| DATA FOR THIS EXERCISE |
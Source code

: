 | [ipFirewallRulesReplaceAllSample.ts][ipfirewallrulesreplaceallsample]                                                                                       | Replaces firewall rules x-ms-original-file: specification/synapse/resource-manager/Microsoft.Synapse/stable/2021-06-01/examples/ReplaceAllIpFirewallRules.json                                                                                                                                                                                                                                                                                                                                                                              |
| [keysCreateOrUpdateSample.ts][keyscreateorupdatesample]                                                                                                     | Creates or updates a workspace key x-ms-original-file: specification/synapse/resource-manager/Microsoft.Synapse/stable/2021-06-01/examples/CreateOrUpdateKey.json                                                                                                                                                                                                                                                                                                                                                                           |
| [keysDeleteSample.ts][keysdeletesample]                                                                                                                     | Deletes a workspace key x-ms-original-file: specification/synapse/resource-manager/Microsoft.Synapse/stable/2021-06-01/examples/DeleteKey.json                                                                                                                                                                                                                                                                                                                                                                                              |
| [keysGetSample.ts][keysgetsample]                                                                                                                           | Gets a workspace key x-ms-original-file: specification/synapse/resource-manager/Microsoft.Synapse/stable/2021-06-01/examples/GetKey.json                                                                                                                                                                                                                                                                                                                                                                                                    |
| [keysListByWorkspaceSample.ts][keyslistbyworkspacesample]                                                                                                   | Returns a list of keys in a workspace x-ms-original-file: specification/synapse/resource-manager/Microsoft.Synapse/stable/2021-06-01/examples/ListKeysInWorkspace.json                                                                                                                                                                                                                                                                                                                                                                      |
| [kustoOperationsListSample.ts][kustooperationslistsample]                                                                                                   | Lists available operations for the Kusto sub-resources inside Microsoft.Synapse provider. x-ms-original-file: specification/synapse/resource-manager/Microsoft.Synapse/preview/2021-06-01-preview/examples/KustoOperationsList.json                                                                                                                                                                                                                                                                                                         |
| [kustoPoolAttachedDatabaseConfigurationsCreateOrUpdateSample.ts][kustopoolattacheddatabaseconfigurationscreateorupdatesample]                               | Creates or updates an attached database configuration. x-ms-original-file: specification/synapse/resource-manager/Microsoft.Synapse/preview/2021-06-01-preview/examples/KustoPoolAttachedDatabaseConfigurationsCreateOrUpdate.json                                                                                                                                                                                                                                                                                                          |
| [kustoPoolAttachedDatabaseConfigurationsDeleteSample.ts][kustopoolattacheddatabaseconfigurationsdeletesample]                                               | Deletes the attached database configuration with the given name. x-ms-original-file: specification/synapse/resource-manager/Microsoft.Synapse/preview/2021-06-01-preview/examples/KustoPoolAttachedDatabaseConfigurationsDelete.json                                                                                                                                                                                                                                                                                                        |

| PROBLEM DESCRIPTION |
Copy out, word for word, the part of the entries above that begins at the line with "Gets a workspace" and ends at the line with "Returns a list", including both.

| FINISHED EXERCISE |
| [keysGetSample.ts][keysgetsample]                                                                                                                           | Gets a workspace key x-ms-original-file: specification/synapse/resource-manager/Microsoft.Synapse/stable/2021-06-01/examples/GetKey.json                                                                                                                                                                                                                                                                                                                                                                                                    |
| [keysListByWorkspaceSample.ts][keyslistbyworkspacesample]                                                                                                   | Returns a list of keys in a workspace x-ms-original-file: specification/synapse/resource-manager/Microsoft.Synapse/stable/2021-06-01/examples/ListKeysInWorkspace.json                                                                                                                                                                                                                                                                                                                                                                      |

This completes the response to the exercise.